━━━━━ Records shown

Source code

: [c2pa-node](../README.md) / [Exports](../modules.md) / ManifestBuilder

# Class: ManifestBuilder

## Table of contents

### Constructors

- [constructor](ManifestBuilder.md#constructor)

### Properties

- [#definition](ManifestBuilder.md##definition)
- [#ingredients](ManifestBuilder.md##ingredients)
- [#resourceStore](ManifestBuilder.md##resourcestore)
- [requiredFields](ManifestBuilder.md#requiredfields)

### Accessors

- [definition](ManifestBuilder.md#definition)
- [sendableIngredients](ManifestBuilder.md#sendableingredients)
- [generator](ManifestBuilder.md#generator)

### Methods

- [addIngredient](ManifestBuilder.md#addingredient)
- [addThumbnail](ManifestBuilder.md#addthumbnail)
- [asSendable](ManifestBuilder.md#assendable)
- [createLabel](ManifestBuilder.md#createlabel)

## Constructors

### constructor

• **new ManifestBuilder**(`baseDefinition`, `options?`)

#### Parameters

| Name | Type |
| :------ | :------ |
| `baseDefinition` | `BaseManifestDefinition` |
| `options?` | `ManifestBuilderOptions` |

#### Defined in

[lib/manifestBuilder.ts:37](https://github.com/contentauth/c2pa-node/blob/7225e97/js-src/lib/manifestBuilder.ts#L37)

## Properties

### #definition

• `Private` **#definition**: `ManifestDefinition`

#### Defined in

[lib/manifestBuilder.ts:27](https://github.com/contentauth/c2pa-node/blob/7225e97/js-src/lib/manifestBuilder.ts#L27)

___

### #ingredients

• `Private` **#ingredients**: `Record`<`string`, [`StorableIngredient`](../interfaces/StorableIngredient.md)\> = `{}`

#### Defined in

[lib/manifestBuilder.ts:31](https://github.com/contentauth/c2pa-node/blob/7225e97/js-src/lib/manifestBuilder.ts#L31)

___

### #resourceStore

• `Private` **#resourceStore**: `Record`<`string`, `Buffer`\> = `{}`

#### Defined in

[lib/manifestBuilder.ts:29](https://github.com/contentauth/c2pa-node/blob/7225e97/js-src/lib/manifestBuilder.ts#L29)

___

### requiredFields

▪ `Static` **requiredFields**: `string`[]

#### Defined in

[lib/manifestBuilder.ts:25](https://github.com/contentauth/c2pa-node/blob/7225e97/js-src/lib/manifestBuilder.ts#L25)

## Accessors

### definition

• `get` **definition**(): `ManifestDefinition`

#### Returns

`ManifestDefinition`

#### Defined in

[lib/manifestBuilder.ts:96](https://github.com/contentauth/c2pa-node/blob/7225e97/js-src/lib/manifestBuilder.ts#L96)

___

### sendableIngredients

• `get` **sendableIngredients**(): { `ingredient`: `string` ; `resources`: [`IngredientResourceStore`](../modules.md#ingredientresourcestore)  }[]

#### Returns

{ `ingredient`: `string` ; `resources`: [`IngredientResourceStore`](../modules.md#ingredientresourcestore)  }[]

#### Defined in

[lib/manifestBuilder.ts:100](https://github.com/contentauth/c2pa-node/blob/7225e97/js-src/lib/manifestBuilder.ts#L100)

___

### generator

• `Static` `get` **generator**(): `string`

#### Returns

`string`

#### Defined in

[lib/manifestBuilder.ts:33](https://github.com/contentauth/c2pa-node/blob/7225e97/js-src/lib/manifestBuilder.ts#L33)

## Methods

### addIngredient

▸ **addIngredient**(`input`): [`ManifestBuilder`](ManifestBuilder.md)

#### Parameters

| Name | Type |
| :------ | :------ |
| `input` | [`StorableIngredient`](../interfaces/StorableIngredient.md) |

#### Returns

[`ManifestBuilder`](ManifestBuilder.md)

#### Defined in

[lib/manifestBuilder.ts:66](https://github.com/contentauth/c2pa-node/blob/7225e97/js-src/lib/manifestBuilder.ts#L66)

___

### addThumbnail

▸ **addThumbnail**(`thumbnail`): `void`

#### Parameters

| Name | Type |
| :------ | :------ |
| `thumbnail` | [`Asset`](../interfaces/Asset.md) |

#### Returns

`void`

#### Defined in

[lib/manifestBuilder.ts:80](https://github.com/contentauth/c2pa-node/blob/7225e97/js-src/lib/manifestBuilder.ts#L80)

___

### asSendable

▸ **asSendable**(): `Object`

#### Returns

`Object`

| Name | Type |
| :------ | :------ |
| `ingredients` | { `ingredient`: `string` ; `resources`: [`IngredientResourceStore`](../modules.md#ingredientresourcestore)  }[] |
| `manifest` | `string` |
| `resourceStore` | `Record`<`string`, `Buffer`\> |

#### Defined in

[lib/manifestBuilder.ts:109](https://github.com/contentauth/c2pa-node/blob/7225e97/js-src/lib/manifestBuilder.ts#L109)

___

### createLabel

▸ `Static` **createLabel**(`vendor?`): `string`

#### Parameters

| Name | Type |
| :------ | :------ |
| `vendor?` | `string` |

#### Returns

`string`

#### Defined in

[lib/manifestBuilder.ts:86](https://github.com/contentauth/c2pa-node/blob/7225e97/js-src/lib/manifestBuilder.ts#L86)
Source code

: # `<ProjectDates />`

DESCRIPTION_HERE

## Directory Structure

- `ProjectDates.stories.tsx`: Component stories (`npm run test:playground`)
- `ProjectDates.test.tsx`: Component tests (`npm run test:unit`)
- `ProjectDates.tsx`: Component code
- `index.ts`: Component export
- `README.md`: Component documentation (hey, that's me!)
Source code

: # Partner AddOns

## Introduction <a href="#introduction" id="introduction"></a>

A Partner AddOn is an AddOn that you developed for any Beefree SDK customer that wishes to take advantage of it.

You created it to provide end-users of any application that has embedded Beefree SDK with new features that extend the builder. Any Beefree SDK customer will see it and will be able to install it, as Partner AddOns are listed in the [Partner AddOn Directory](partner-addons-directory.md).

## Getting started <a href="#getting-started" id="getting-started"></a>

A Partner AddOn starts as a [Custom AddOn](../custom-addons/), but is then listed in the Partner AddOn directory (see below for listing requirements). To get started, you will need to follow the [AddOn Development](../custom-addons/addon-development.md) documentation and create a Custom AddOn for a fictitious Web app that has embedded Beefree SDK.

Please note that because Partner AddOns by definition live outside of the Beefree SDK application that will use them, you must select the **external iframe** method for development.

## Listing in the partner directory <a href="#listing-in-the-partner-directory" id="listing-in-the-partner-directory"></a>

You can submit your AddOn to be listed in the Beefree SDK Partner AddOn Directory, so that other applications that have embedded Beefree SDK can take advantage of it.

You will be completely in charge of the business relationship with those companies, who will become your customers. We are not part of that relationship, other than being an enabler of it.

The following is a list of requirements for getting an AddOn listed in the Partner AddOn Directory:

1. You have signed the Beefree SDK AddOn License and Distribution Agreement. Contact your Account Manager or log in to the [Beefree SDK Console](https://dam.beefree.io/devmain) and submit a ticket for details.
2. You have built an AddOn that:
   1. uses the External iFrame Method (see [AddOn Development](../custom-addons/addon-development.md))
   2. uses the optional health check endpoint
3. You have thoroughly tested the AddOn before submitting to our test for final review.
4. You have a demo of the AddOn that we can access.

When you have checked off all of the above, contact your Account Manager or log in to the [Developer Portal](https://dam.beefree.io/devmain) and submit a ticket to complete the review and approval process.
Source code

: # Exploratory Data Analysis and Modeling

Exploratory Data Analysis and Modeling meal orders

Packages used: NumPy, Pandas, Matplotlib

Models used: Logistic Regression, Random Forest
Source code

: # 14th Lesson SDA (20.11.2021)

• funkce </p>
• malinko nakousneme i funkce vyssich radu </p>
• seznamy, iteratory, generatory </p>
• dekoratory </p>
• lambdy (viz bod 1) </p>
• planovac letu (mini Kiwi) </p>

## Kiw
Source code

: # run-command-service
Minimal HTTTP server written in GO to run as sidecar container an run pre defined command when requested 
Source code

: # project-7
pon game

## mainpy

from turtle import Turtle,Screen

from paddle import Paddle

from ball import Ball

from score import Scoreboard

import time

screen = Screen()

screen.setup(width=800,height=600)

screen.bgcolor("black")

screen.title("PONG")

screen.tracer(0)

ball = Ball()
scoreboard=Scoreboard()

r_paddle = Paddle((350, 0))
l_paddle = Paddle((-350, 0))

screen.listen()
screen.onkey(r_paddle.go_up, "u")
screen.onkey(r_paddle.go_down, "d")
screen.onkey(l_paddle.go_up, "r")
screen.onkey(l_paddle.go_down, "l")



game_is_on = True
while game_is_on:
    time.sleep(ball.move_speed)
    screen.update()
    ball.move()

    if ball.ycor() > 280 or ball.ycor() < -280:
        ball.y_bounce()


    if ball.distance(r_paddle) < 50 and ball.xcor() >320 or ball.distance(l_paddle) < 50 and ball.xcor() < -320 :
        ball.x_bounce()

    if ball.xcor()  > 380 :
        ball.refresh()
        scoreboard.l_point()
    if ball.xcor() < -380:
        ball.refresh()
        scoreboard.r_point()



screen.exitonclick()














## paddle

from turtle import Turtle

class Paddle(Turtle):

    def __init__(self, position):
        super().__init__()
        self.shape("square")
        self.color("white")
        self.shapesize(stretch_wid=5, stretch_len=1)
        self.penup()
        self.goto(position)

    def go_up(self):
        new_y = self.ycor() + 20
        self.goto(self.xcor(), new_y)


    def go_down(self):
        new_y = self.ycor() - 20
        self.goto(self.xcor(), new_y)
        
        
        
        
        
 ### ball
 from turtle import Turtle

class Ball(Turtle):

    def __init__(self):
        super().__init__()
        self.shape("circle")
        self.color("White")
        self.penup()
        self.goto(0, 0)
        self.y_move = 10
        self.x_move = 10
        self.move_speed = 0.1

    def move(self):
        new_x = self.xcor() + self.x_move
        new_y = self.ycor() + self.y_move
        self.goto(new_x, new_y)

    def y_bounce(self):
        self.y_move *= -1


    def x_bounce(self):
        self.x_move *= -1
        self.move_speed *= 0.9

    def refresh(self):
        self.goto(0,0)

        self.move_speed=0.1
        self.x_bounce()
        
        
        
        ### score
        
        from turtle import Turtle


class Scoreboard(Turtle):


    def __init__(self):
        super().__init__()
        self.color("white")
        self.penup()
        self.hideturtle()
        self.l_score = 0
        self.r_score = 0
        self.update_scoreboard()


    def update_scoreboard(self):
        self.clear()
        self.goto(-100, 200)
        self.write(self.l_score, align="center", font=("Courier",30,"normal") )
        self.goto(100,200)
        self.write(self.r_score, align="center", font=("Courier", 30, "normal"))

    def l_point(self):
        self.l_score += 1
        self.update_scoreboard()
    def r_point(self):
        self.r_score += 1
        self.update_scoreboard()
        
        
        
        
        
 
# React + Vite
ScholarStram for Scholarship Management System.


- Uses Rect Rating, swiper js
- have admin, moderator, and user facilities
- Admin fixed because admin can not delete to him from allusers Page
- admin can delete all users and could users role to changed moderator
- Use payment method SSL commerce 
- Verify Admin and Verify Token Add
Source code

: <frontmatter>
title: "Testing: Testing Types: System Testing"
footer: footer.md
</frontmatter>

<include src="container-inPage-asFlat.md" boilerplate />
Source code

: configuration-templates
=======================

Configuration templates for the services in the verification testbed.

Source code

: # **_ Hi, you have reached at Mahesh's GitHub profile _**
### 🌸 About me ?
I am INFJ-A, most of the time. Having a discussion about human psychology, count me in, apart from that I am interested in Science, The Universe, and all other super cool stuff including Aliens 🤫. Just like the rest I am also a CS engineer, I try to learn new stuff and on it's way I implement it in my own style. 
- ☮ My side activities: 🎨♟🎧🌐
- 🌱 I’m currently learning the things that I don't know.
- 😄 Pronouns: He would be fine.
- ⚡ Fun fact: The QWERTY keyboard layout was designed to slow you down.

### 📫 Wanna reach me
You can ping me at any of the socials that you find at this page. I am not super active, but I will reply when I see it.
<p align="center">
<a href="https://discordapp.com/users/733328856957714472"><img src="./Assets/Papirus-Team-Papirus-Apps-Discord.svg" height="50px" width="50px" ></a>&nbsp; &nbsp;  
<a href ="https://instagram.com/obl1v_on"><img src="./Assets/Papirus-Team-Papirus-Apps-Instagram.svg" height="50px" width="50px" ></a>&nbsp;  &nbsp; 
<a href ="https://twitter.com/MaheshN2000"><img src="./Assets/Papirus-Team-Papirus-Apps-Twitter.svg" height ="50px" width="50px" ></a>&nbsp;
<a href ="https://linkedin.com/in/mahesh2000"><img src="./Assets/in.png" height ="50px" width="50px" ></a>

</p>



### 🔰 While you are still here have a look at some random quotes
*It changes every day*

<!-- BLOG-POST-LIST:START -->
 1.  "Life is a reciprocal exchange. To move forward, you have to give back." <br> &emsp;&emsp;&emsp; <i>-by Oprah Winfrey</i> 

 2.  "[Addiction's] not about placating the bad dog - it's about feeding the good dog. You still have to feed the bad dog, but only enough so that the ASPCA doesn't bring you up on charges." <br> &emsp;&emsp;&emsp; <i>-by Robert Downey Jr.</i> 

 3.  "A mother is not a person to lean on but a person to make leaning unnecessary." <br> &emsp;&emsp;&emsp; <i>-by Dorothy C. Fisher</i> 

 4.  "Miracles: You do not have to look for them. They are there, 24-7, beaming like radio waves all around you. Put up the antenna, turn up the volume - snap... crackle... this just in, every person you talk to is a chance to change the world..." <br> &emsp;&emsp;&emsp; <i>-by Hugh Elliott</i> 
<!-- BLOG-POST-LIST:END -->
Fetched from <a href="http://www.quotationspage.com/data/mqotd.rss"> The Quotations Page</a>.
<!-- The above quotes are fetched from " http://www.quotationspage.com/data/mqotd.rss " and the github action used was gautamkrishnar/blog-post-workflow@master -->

━━━━━━━━━━

Exercise details
From the listing above, repeat exactly the lines starting at the line that includes "from paddle import Paddle" and ending at the line that includes "self.x_bounce()", with nothing outside that span.

Solution to the exercise
from paddle import Paddle

from ball import Ball

from score import Scoreboard

import time

screen = Screen()

screen.setup(width=800,height=600)

screen.bgcolor("black")

screen.title("PONG")

screen.tracer(0)

ball = Ball()
scoreboard=Scoreboard()

r_paddle = Paddle((350, 0))
l_paddle = Paddle((-350, 0))

screen.listen()
screen.onkey(r_paddle.go_up, "u")
screen.onkey(r_paddle.go_down, "d")
screen.onkey(l_paddle.go_up, "r")
screen.onkey(l_paddle.go_down, "l")



game_is_on = True
while game_is_on:
    time.sleep(ball.move_speed)
    screen.update()
    ball.move()

    if ball.ycor() > 280 or ball.ycor() < -280:
        ball.y_bounce()


    if ball.distance(r_paddle) < 50 and ball.xcor() >320 or ball.distance(l_paddle) < 50 and ball.xcor() < -320 :
        ball.x_bounce()

    if ball.xcor()  > 380 :
        ball.refresh()
        scoreboard.l_point()
    if ball.xcor() < -380:
        ball.refresh()
        scoreboard.r_point()



screen.exitonclick()














## paddle

from turtle import Turtle

class Paddle(Turtle):

    def __init__(self, position):
        super().__init__()
        self.shape("square")
        self.color("white")
        self.shapesize(stretch_wid=5, stretch_len=1)
        self.penup()
        self.goto(position)

    def go_up(self):
        new_y = self.ycor() + 20
        self.goto(self.xcor(), new_y)


    def go_down(self):
        new_y = self.ycor() - 20
        self.goto(self.xcor(), new_y)
        
        
        
        
        
 ### ball
 from turtle import Turtle

class Ball(Turtle):

    def __init__(self):
        super().__init__()
        self.shape("circle")
        self.color("White")
        self.penup()
        self.goto(0, 0)
        self.y_move = 10
        self.x_move = 10
        self.move_speed = 0.1

    def move(self):
        new_x = self.xcor() + self.x_move
        new_y = self.ycor() + self.y_move
        self.goto(new_x, new_y)

    def y_bounce(self):
        self.y_move *= -1


    def x_bounce(self):
        self.x_move *= -1
        self.move_speed *= 0.9

    def refresh(self):
        self.goto(0,0)

        self.move_speed=0.1
        self.x_bounce()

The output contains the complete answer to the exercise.